Democracia, Estado de Derecho, presunción de inocencia, todas esas frases y otras más forman parte del repertorio de quienes intentan explicarle al mundo por qué las acciones de Nayib Bukele rozan peligrosamente en el autoritarismo. El problema es que para la población a quien se destina ese mensaje, el Estado de Derecho es una cualidad de la que poco o nada han gozado y la democracia suena a una palabra confusa e intangible, una palabra que cobra protagonismo cada cinco años y que se encuentra ligada de forma inevitable con marcar una papeleta y nada más.
Las encuestas nos han mostrado una realidad inevitable: muy poco importa la democracia cuando lo que está en riesgo es la propia sobrevivencia. Decir eso ya parece una obviedad, pero es imposible no señalarlo cuando intentamos comprender cómo la sociedad salvadoreña decidió de forma aplastante reelegir a un hombre que fue por encima de la Constitución para implantar lo que él llama “un partido único en un sistema plenamente democratico”. La afirmación por sí misma es un oxímoron pero refleja cuánto de sentido ha perdido la palabra democracia para que sea usada como el adjetivo que reafirma un proyecto autoritario.
De la política no se come, dice el dicho popular cuando le preguntan a las personas de a pie sobre sus intereses partidarios. Quizás habría que agregar que de la democracia tampoco, aunque hay una realidad ineludible: cuando la democracia se ausenta queda en evidencia que comer no es el único anhelo del ser humano, pero aún cuando el pueblo apenas come mientras unos cuantos amasan millones gracias a haber hecho del Estado la fuente de financiamiento de sus fortunas privadas.

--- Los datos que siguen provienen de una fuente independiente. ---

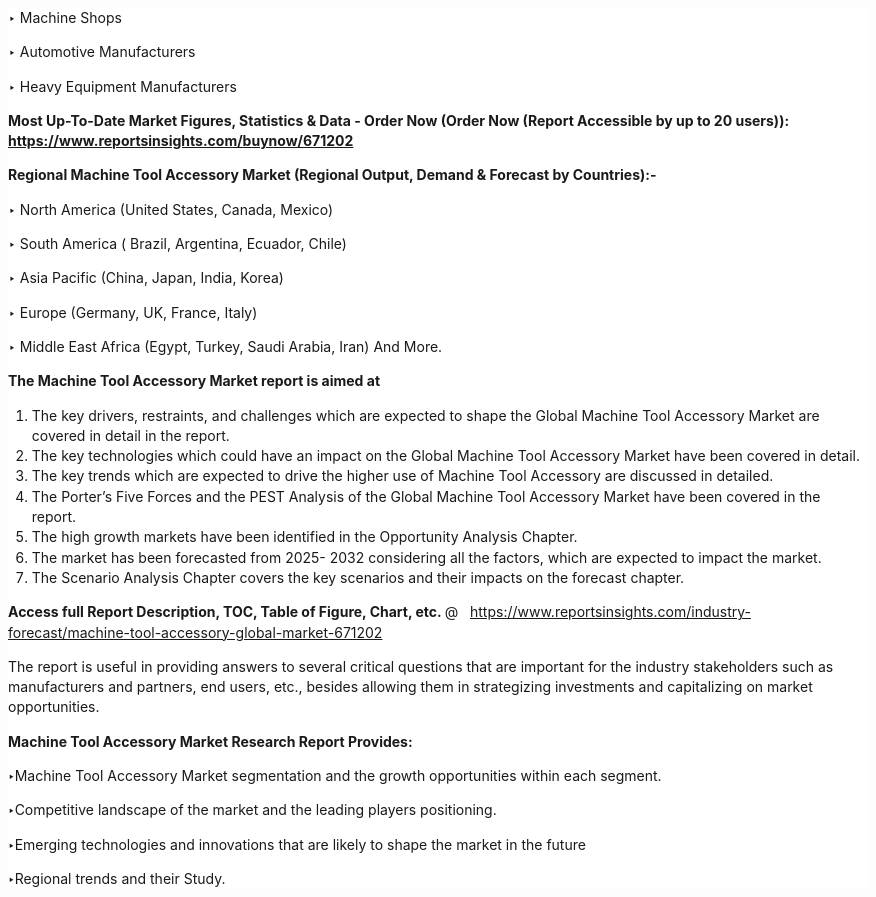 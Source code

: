 ‣ Machine Shops

‣  Automotive Manufacturers

‣  Heavy Equipment Manufacturers

<strong>Most Up-To-Date Market Figures, Statistics & Data - Order Now (Order Now (Report Accessible by up to 20 users)): <a href=https://www.reportsinsights.com/buynow/671202>https://www.reportsinsights.com/buynow/671202</a></strong>

<strong>Regional Machine Tool Accessory Market (Regional Output, Demand &amp; Forecast by Countries):-</strong>

‣ North America (United States, Canada, Mexico)

‣ South America ( Brazil, Argentina, Ecuador, Chile)

‣ Asia Pacific (China, Japan, India, Korea)

‣ Europe (Germany, UK, France, Italy)

‣ Middle East Africa (Egypt, Turkey, Saudi Arabia, Iran) And More.

<strong>The Machine Tool Accessory Market report is aimed at</strong>
<ol>
  <li>The key drivers, restraints, and challenges which are expected to shape the Global Machine Tool Accessory Market are covered in detail in the report.</li>
  <li>The key technologies which could have an impact on the Global Machine Tool Accessory Market have been covered in detail.</li>
  <li>The key trends which are expected to drive the higher use of Machine Tool Accessory are discussed in detailed.</li>
  <li>The Porter’s Five Forces and the PEST Analysis of the Global Machine Tool Accessory Market have been covered in the report.</li>
  <li>The high growth markets have been identified in the Opportunity Analysis Chapter.</li>
  <li>The market has been forecasted from 2025- 2032 considering all the factors, which are expected to impact the market.</li>
  <li>The Scenario Analysis Chapter covers the key scenarios and their impacts on the forecast chapter.</li>
</ol>
<strong>Access full Report Description, TOC, Table of Figure, Chart, etc. </strong>@   <a href=https://www.reportsinsights.com/industry-forecast/machine-tool-accessory-global-market-671202>https://www.reportsinsights.com/industry-forecast/machine-tool-accessory-global-market-671202</a>

The report is useful in providing answers to several critical questions that are important for the industry stakeholders such as manufacturers and partners, end users, etc., besides allowing them in strategizing investments and capitalizing on market opportunities.

<strong>Machine Tool Accessory Market Research Report Provides:</strong>

<strong>‣</strong>Machine Tool Accessory Market segmentation and the growth opportunities within each segment.

<strong>‣</strong>Competitive landscape of the market and the leading players positioning.

<strong>‣</strong>Emerging technologies and innovations that are likely to shape the market in the future

<strong>‣</strong>Regional trends and their Study.
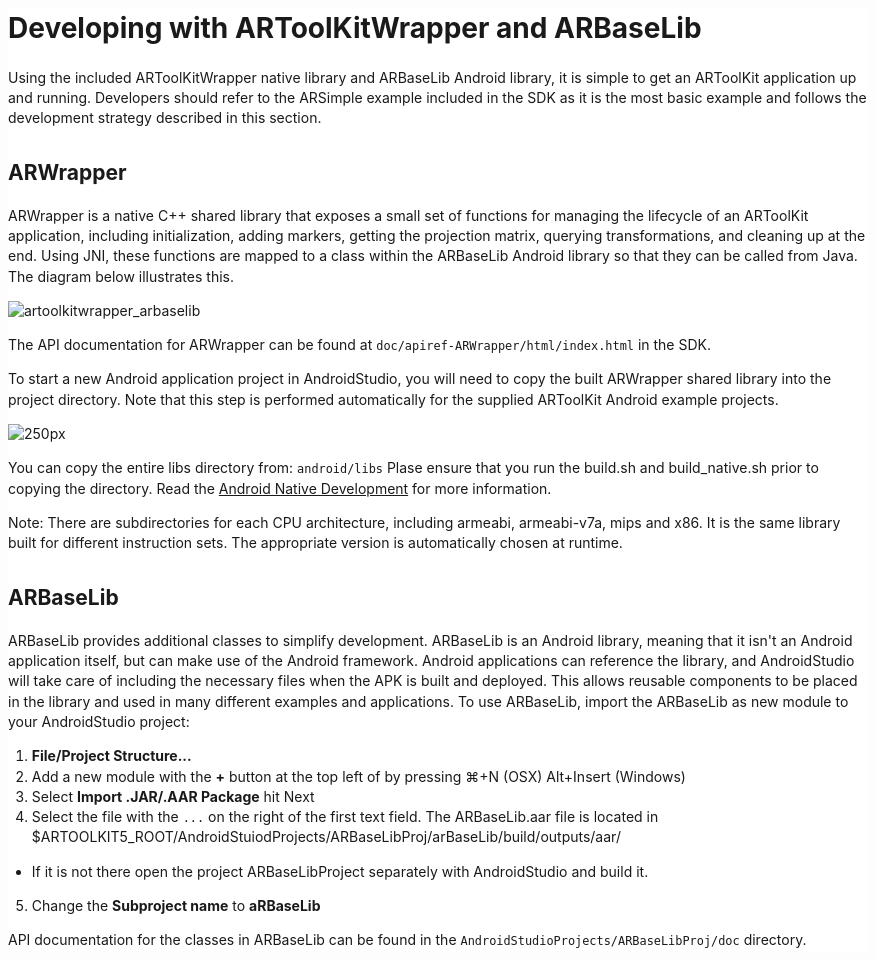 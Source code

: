 # Developing with ARToolKitWrapper and ARBaseLib
Using the included ARToolKitWrapper native library and ARBaseLib Android library, it is simple to get an ARToolKit application up and running. Developers should refer to the ARSimple example included in the SDK as it is the most basic example and follows the development strategy described in this section.

## ARWrapper
ARWrapper is a native C++ shared library that exposes a small set of functions for managing the lifecycle of an ARToolKit application, including initialization, adding markers, getting the projection matrix, querying transformations, and cleaning up at the end. Using JNI, these functions are mapped to a class within the ARBaseLib Android library so that they can be called from Java. The diagram below illustrates this.

![artoolkitwrapper_arbaselib][artoolkitwrapper_arbaselib]

The API documentation for ARWrapper can be found at `doc/apiref-ARWrapper/html/index.html` in the SDK.

To start a new Android application project in AndroidStudio, you will need to copy the built ARWrapper shared library into the project directory. Note that this step is performed automatically for the supplied ARToolKit Android example projects.

![250px][libs_directory]

You can copy the entire libs directory from: `android/libs`
Plase ensure that you run the build.sh and build_native.sh prior to copying the directory. Read the [Android Native Development][android_native] for more information.

Note: There are subdirectories for each CPU architecture, including armeabi, armeabi-v7a, mips and x86. It is the same library built for different instruction sets. The appropriate version is automatically chosen at runtime.

## ARBaseLib
ARBaseLib provides additional classes to simplify development. ARBaseLib is an Android library, meaning that it isn't an Android application itself, but can make use of the Android framework. Android applications can reference the library, and AndroidStudio will take care of including the necessary files when the APK is built and deployed. This allows reusable components to be placed in the library and used in many different examples and applications. To use ARBaseLib, import the ARBaseLib as new module to your AndroidStudio project:

1. **File/Project Structure...**
2. Add a new module with the **+** button at the top left of by pressing ⌘+N (OSX) Alt+Insert (Windows)
3. Select **Import .JAR/.AAR Package** hit Next
4. Select the file with the `...` on the right of the first text field. The ARBaseLib.aar file is located in $ARTOOLKIT5_ROOT/AndroidStuiodProjects/ARBaseLibProj/arBaseLib/build/outputs/aar/
  - If it is not there open the project ARBaseLibProject separately with AndroidStudio and build it.
5. Change the **Subproject name** to **aRBaseLib**

API documentation for the classes in ARBaseLib can be found in the `AndroidStudioProjects/ARBaseLibProj/doc` directory.


[1]: ./android_examples.md
[android_camera_calibration]: ./android_camera_calibration.md
[marker_training]: ../3_Marker_Training/marker_training.md
[marker_nft_training]: ../3_Marker_Training/marker_nft_training.md
[android_native]: ./android_native.md
[artoolkitwrapper_arbaselib]: ../_media/artoolkitwrapper_arbaselib.png
[libs_directory]: ../_media/libs_directory.png
[arbaselib_dialog]: ../_media/arbaselib_dialog.png
[view_layers]: ../_media/view_layers.png
[artoolkit_direct]: ../_media/artoolkit_direct.png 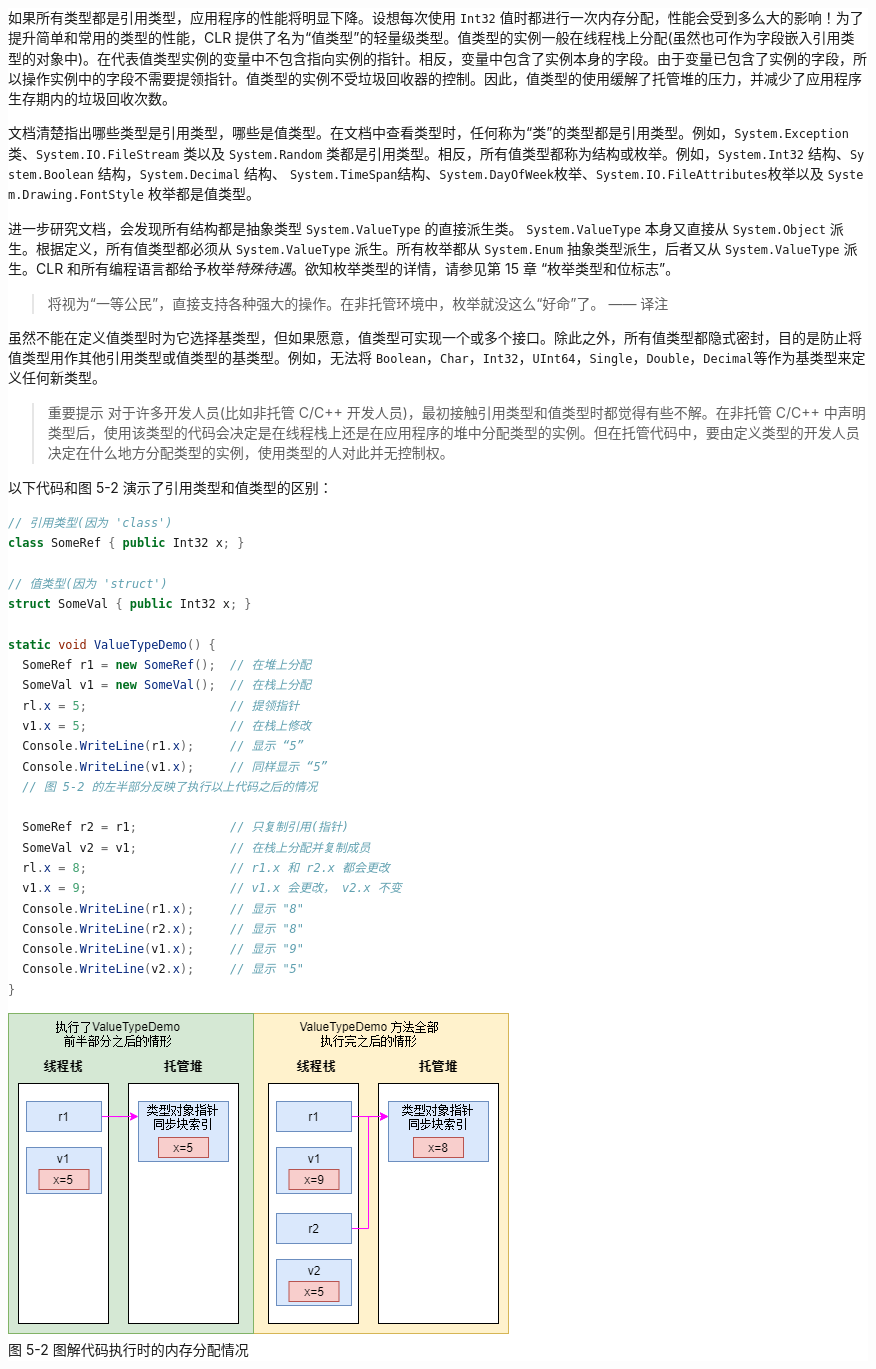 如果所有类型都是引用类型，应用程序的性能将明显下降。设想每次使用 `Int32` 值时都进行一次内存分配，性能会受到多么大的影响！为了提升简单和常用的类型的性能，CLR 提供了名为“值类型”的轻量级类型。值类型的实例一般在线程栈上分配(虽然也可作为字段嵌入引用类型的对象中)。在代表值类型实例的变量中不包含指向实例的指针。相反，变量中包含了实例本身的字段。由于变量已包含了实例的字段，所以操作实例中的字段不需要提领指针。值类型的实例不受垃圾回收器的控制。因此，值类型的使用缓解了托管堆的压力，并减少了应用程序生存期内的垃圾回收次数。

文档清楚指出哪些类型是引用类型，哪些是值类型。在文档中查看类型时，任何称为“类”的类型都是引用类型。例如，`System.Exception` 类、`System.IO.FileStream` 类以及 `System.Random` 类都是引用类型。相反，所有值类型都称为结构或枚举。例如，`System.Int32` 结构、`System.Boolean` 结构，`System.Decimal` 结构、 `System.TimeSpan`结构、`System.DayOfWeek`枚举、`System.IO.FileAttributes`枚举以及 `System.Drawing.FontStyle` 枚举都是值类型。

进一步研究文档，会发现所有结构都是抽象类型 `System.ValueType` 的直接派生类。 `System.ValueType` 本身又直接从 `System.Object` 派生。根据定义，所有值类型都必须从 `System.ValueType` 派生。所有枚举都从 `System.Enum` 抽象类型派生，后者又从 `System.ValueType` 派生。CLR 和所有编程语言都给予枚举*特殊待遇*。欲知枚举类型的详情，请参见第 15 章 “枚举类型和位标志”。
> 将视为“一等公民”，直接支持各种强大的操作。在非托管环境中，枚举就没这么“好命”了。 —— 译注

虽然不能在定义值类型时为它选择基类型，但如果愿意，值类型可实现一个或多个接口。除此之外，所有值类型都隐式密封，目的是防止将值类型用作其他引用类型或值类型的基类型。例如，无法将 `Boolean`，`Char`，`Int32`，`UInt64`，`Single`，`Double`，`Decimal`等作为基类型来定义任何新类型。
 > 重要提示 对于许多开发人员(比如非托管 C/C++ 开发人员)，最初接触引用类型和值类型时都觉得有些不解。在非托管 C/C++ 中声明类型后，使用该类型的代码会决定是在线程栈上还是在应用程序的堆中分配类型的实例。但在托管代码中，要由定义类型的开发人员决定在什么地方分配类型的实例，使用类型的人对此并无控制权。

 以下代码和图 5-2 演示了引用类型和值类型的区别：

 ```C#
 // 引用类型(因为 'class')
 class SomeRef { public Int32 x; }

 // 值类型(因为 'struct')
 struct SomeVal { public Int32 x; }

 static void ValueTypeDemo() {
   SomeRef r1 = new SomeRef();  // 在堆上分配
   SomeVal v1 = new SomeVal();  // 在栈上分配
   rl.x = 5;                    // 提领指针
   v1.x = 5;                    // 在栈上修改
   Console.WriteLine(r1.x);     // 显示 “5”
   Console.WriteLine(v1.x);     // 同样显示 “5”
   // 图 5-2 的左半部分反映了执行以上代码之后的情况

   SomeRef r2 = r1;             // 只复制引用(指针)
   SomeVal v2 = v1;             // 在栈上分配并复制成员
   rl.x = 8;                    // r1.x 和 r2.x 都会更改
   v1.x = 9;                    // v1.x 会更改， v2.x 不变
   Console.WriteLine(r1.x);     // 显示 "8"
   Console.WriteLine(r2.x);     // 显示 "8"
   Console.WriteLine(v1.x);     // 显示 "9"
   Console.WriteLine(v2.x);     // 显示 "5"
 }
 ```

![5_2](../resources/images/5_2.png)  
图 5-2 图解代码执行时的内存分配情况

Lo que está en juego no es solo la transparencia en cuanto a la administración pública -misma de la que se sabe muy poco debido al estricto hermetismo con que Bukele intenta gobernar- sino el futuro de un país donde existe un plan sistemático para controlar todos los poderes y así silenciar poco a poco, pero de forma implacable, a las voces críticas.
Para un país que vivió buena parte del siglo XX bajo regímenes militares, golpes de Estado y fraudes electorales, el fantasma del pasado se asoma una vez más como el camino a transitar para resolver de forma inmediata los asuntos que apremian a la sociedad salvadoreña, no importa si unos cuantos deben sufrir en el proceso, esos que el vicepresidente Félix Ulloa nombró como “víctimas colaterales”. La historia de los últimos 100 años de El Salvador nos ha demostrado que el camino corto está lleno de víctimas colaterales, esos que el Estado alguna vez nombró como los otros, los indios, los subversivos, los guerrilleros o los terroristas. Comunidades enteras destruídas, pueblos arrasados, miles de muertos y desaparecidos, mega cárceles abarrotadas en uno de los países más pequeños de latinoamérica.
La tarea no es sencilla, se trata de combatir el autoritarismo, la política del hombre fuerte, el Estado opresor y patriarcal que ha asolado nuestros países. Sin duda ese es el camino largo y es el camino por el cual los caudillos evitan transitar a toda costa.